Let’s Do Our Chores
January 9, 2021Did you know that the number one correlation between top executives and how they were raised is chores?
That’s right, chores!

Not volunteer work or stable family life proved more indicative. The right schools or extracurricular activities could help but were not a deciding factor. It matters less how happy they were growing up, or their grades at any level of education. Test scores totally missed the top spot! What matters is the consistent enforcement of chores by a family that also does their chores.
Doing chores as a child teaches responsibility, collaboration, teamwork, and satisfaction of doing good work for and with others. Helping your little humans to help the household empowers them to be valuable members of the community. Inclusion is desired by all family members. Age-appropriate chores, starting relatively young, can create a culture where everyone—Mom, Dad, and each child—does their chores, contributes to the family, and is a member of the team. It’s natural, a part of life, we do it and enjoy the benefits together.

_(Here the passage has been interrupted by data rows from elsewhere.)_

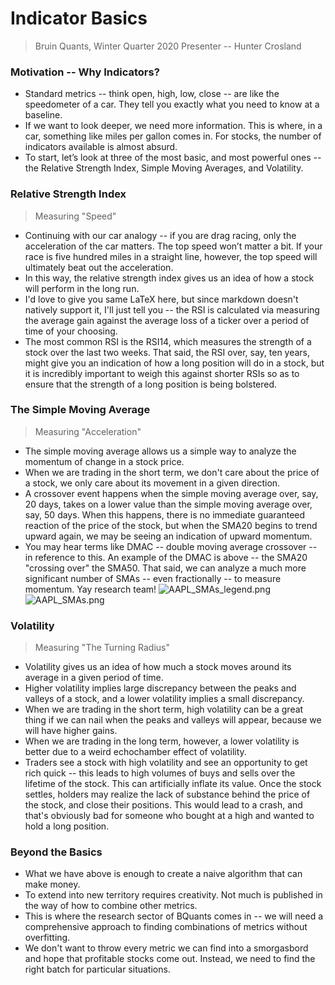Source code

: # Indicator Basics
> Bruin Quants, Winter Quarter 2020
>Presenter -- Hunter Crosland

### Motivation -- Why Indicators?

- Standard metrics -- think open, high, low, close -- are like the speedometer of a car. They tell you exactly what you need to know at a baseline.
- If we want to look deeper, we need more information. This is where, in a car, something like miles per gallon comes in. For stocks, the number of indicators available is almost absurd.
- To start, let’s look at three of the most basic, and most powerful ones -- the Relative Strength Index, Simple Moving Averages, and Volatility.

### Relative Strength Index
> Measuring "Speed"
- Continuing with our car analogy -- if you are drag racing, only the acceleration of the car matters. The top speed won’t matter a bit. If your race is five hundred miles in a straight line, however, the top speed will ultimately beat out the acceleration.
- In this way, the relative strength index gives us an idea of how a stock will perform in the long run.
- I'd love to give you same LaTeX here, but since markdown doesn't natively support it, I'll just tell you -- the RSI is calculated via measuring the average gain against the average loss of a ticker over a period of time of your choosing.
- The most common RSI is the RSI14, which measures the strength of a stock over the last two weeks. That said, the RSI over, say, ten years, might give you an indication of how a long position will do in a stock, but it is incredibly important to weigh this against shorter RSIs so as to ensure that the strength of a long position is being bolstered.

### The Simple Moving Average
> Measuring "Acceleration"
- The simple moving average allows us a simple way to analyze the momentum of change in a stock price. 
- When we are trading in the short term, we don't care about the price of a stock, we only care about its movement in a given direction. 
- A crossover event happens when the simple moving average over, say, 20 days, takes on a lower value than the simple moving average over, say, 50 days. When this happens, there is no immediate guaranteed reaction of the price of the stock, but when the SMA20 begins to trend upward again, we may be seeing an indication of upward momentum.
- You may hear terms like DMAC -- double moving average crossover -- in reference to this. An example of the DMAC is above -- the SMA20 "crossing over" the SMA50. That said, we can analyze a much more significant number of SMAs -- even fractionally -- to measure momentum. Yay research team!
![AAPL_SMAs_legend.png](https://github.com/HunterCrosland/md_dump/blob/master/AAPL_SMAs_legend.png)
![AAPL_SMAs.png](https://github.com/HunterCrosland/md_dump/blob/master/AAPL_SMAs.png)

### Volatility
> Measuring "The Turning Radius"
- Volatility gives us an idea of how much a stock moves around its average in a given period of time.
- Higher volatility implies large discrepancy between the peaks and valleys of a stock, and a lower volatility implies a small discrepancy. 
- When we are trading in the short term, high volatility can be a great thing if we can nail when the peaks and valleys will appear, because we will have higher gains.
- When we are trading in the long term, however, a lower volatility is better due to a weird echochamber effect of volatility.
- Traders see a stock with high volatility and see an opportunity to get rich quick -- this leads to high volumes of buys and sells over the lifetime of the stock. This can artificially inflate its value. Once the stock settles, holders may realize the lack of substance behind the price of the stock, and close their positions. This would lead to a crash, and that's obviously bad for someone who bought at a high and wanted to hold a long position.

### Beyond the Basics
- What we have above is enough to create a naive algorithm that can make money.
- To extend into new territory requires creativity. Not much is published in the way of how to combine other metrics. 
- This is where the research sector of BQuants comes in -- we will need a comprehensive approach to finding combinations of metrics without overfitting. 
- We don't want to throw every metric we can find into a smorgasbord and hope that profitable stocks come out. Instead, we need to find the right batch for particular situations.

Choosing a few to start, being consistent, then building on success seems to be the agreed-upon starting point. Doing some chores together will produce a positive cycle.

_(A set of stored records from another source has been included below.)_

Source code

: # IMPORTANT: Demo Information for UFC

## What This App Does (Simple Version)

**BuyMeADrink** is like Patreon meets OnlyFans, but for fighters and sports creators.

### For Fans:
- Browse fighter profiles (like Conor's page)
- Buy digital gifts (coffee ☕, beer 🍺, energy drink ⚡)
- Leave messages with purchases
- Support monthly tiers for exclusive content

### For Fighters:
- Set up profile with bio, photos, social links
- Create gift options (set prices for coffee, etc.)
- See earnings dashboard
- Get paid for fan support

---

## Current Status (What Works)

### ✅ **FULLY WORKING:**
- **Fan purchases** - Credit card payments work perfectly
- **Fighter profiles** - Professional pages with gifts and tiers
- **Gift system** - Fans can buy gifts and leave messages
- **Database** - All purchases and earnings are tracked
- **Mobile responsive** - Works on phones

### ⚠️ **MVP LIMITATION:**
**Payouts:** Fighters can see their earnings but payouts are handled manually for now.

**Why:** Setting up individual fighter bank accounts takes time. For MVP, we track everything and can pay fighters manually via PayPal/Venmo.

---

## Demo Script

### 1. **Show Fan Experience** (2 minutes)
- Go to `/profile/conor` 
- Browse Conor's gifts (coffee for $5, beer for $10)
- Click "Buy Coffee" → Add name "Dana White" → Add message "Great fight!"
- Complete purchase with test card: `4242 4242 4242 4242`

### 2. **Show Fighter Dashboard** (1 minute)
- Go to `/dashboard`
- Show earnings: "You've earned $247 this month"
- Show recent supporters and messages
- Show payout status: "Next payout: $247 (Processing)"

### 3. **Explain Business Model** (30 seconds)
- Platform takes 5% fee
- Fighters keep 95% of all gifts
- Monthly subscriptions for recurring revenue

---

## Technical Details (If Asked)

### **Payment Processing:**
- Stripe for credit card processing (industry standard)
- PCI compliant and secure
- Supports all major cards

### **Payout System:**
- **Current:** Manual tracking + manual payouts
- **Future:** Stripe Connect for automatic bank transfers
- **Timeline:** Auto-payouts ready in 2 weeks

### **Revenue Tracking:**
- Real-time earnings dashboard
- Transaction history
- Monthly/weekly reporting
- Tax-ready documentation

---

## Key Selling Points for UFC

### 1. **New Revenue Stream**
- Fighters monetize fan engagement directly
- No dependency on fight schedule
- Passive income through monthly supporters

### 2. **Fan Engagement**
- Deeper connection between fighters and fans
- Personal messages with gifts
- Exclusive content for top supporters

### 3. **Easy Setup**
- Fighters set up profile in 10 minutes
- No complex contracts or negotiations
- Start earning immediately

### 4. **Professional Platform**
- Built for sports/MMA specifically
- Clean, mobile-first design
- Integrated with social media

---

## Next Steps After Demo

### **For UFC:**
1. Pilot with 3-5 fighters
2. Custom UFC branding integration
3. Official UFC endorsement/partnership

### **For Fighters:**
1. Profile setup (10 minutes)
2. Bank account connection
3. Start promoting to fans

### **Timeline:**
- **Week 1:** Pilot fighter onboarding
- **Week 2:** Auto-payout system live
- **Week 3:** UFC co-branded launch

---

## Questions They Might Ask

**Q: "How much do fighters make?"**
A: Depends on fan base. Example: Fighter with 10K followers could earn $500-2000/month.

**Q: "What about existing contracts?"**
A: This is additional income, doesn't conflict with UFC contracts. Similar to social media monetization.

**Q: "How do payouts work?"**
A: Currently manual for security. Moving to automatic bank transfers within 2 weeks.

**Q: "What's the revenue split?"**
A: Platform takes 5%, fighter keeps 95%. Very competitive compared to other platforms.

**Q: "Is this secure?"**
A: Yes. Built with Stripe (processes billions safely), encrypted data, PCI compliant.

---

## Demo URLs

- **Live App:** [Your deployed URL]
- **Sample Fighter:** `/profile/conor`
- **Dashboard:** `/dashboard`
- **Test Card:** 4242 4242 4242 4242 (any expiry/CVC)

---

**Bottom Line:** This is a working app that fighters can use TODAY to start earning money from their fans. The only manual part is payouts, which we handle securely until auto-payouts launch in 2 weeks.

Open gratitude, appreciation, and support of each other’s work and contributions—as well facilitating communication about needs—during chore time, would go a long way in making a positive cycle within the household. Working together does not mean all working in the yard at the same time, but instead working on the same flower bed, working together accomplishing one goal as a team.

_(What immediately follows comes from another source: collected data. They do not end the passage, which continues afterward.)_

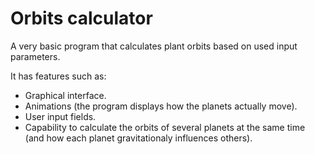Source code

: # Orbits calculator

A very basic program that calculates plant orbits based on used input parameters.

It has features such as:
- Graphical interface.
- Animations (the program displays how the planets actually move).
- User input fields.
- Capability to calculate the orbits of several planets at the same time (and how each planet gravitationaly influences others).
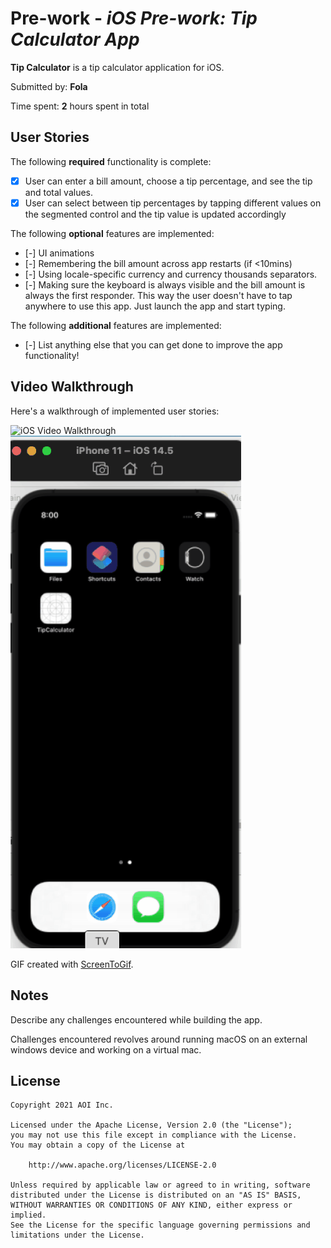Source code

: # Pre-work - *iOS Pre-work: Tip Calculator App*

**Tip Calculator** is a tip calculator application for iOS.

Submitted by: **Fola**

Time spent: **2** hours spent in total

## User Stories

The following **required** functionality is complete:

* [X] User can enter a bill amount, choose a tip percentage, and see the tip and total values.
* [X] User can select between tip percentages by tapping different values on the segmented control and the tip value is updated accordingly

The following **optional** features are implemented:

* [-] UI animations
* [-] Remembering the bill amount across app restarts (if <10mins)
* [-] Using locale-specific currency and currency thousands separators.
* [-] Making sure the keyboard is always visible and the bill amount is always the first responder. This way the user doesn't have to tap anywhere to use this app. Just launch the app and start typing.

The following **additional** features are implemented:

- [-] List anything else that you can get done to improve the app functionality!

## Video Walkthrough

Here's a walkthrough of implemented user stories:

<img src='https://imgur.com/dIthng2.gif' title='iOS Tip Calculator Video Walkthrough' width='' alt='iOS Video Walkthrough' />

<img src='iOS-Tip.gif' title='iOS Tip Calculator Video Walkthrough' width='' alt='iOS Video Walkthrough' />

GIF created with [ScreenToGif](https://www.screentogif.com/).

## Notes

Describe any challenges encountered while building the app.

Challenges encountered revolves around running macOS on an external windows device and working on a virtual mac.

## License

    Copyright 2021 AOI Inc.

    Licensed under the Apache License, Version 2.0 (the "License");
    you may not use this file except in compliance with the License.
    You may obtain a copy of the License at

        http://www.apache.org/licenses/LICENSE-2.0

    Unless required by applicable law or agreed to in writing, software
    distributed under the License is distributed on an "AS IS" BASIS,
    WITHOUT WARRANTIES OR CONDITIONS OF ANY KIND, either express or implied.
    See the License for the specific language governing permissions and
    limitations under the License.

Reality check —> I have a four-year-old and a seven-year-old. I know what I hear from the front lines and what I read. The personal struggles of the worlds of ages eight and over are otherwise a mystery to me. And even then I have my child, not yours. I scarcely ponder the teens that seem so far away but am assured are around the corner. That being said…
We started at age two with general helping. At age 4 my daughter is responsible for her things being put where they need to be, with encouragement and praise when she does it on her own. She is doing this more and more. She is slightly better at this than I am since her brother was born. She helps do specific tasks like the ones on Montessori age-appropriate lists (link), if reminded, and we do some in the next age group up together. This can be fun… if you make it fun. but make no mistake; this is work especially as you have to resist the urge to do it after. It is good to remember young children will reflect whatever attitude you have on the activity. Manage yourself, and your littles will be more manageable. To my little one, this is just more time we are doing something together. She loves it even more now that her brother is here too. We keep it light and positive in our house—we all make it no big deal, just something we’re doing, no different than any other activity.
Why is it so important?
In truth, there are three answers. Or at least, in my opinion, there are.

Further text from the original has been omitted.